Live, Pond – who’s now based in NY and has said he might even be moving to CA – can be a bit inscrutable, like the guy you knew in college who was so talented and quick-minded that he was unapproachable, although he bared everything in his art. And in that way, his show Thursday night at the Troubadour fell short of the goose-pimply intimacy his orchestral pop wields.

Playing to a crowd coming down from the adrenaline rush of watching the Lakers defeat the Boston Celtics in Game 7 of the NBA Finals – poor Lunar Youth, whose set ran concurrently with the fourth quarter of the game, which was being televised in the Troub’s front bar – Pond stuck more to his estimable back catalog rather than campaign hard for his newest release, “The Dark Leaves.”

And while you can appreciate any artist who truncates his intros to “This is a song” and lets the music speak for itself, Pond kept the audience – few, if any, of whom were seeing him for the first time – mostly at arm’s length.
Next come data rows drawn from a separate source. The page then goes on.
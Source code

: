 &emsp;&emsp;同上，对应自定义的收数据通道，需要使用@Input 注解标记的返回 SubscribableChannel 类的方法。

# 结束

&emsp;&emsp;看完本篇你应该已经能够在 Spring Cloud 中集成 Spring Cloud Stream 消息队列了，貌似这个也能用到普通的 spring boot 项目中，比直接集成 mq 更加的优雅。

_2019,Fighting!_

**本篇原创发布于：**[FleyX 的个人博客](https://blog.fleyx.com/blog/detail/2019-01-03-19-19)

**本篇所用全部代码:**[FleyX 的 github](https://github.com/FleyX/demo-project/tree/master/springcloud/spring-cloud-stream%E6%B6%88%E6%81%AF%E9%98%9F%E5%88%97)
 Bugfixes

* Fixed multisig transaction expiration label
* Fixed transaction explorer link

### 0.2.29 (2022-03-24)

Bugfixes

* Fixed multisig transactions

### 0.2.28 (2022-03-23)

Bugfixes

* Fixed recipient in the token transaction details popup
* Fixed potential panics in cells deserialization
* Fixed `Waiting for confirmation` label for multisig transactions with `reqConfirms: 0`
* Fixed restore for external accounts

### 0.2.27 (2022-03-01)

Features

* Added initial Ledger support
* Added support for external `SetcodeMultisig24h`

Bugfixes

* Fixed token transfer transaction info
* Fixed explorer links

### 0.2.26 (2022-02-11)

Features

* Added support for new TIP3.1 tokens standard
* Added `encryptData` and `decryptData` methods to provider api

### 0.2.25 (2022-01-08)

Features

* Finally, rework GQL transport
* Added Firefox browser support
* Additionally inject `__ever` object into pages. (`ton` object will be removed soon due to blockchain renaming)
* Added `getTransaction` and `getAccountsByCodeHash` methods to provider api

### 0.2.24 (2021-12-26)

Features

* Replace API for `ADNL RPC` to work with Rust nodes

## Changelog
That said, he bounced back after his first guitar succumbed early in the set, and all the elements (except strings) in his music were there in the 17-song outing, the twining guitars, his soaring tenor and the night-ending trip back to 2002 for “Fairlee.”

Genial Nova Scotians Wintersleep, too, failed to coalesce the energy on their latest release, “New Inheritors.” Their sound, a homogenization of a lot of popular modern strains, might have been the perfect exclamation point to the basketball game, but their set failed to get into any kind of groove, even on the excursions when the quintet became something of an indie-rock jam band.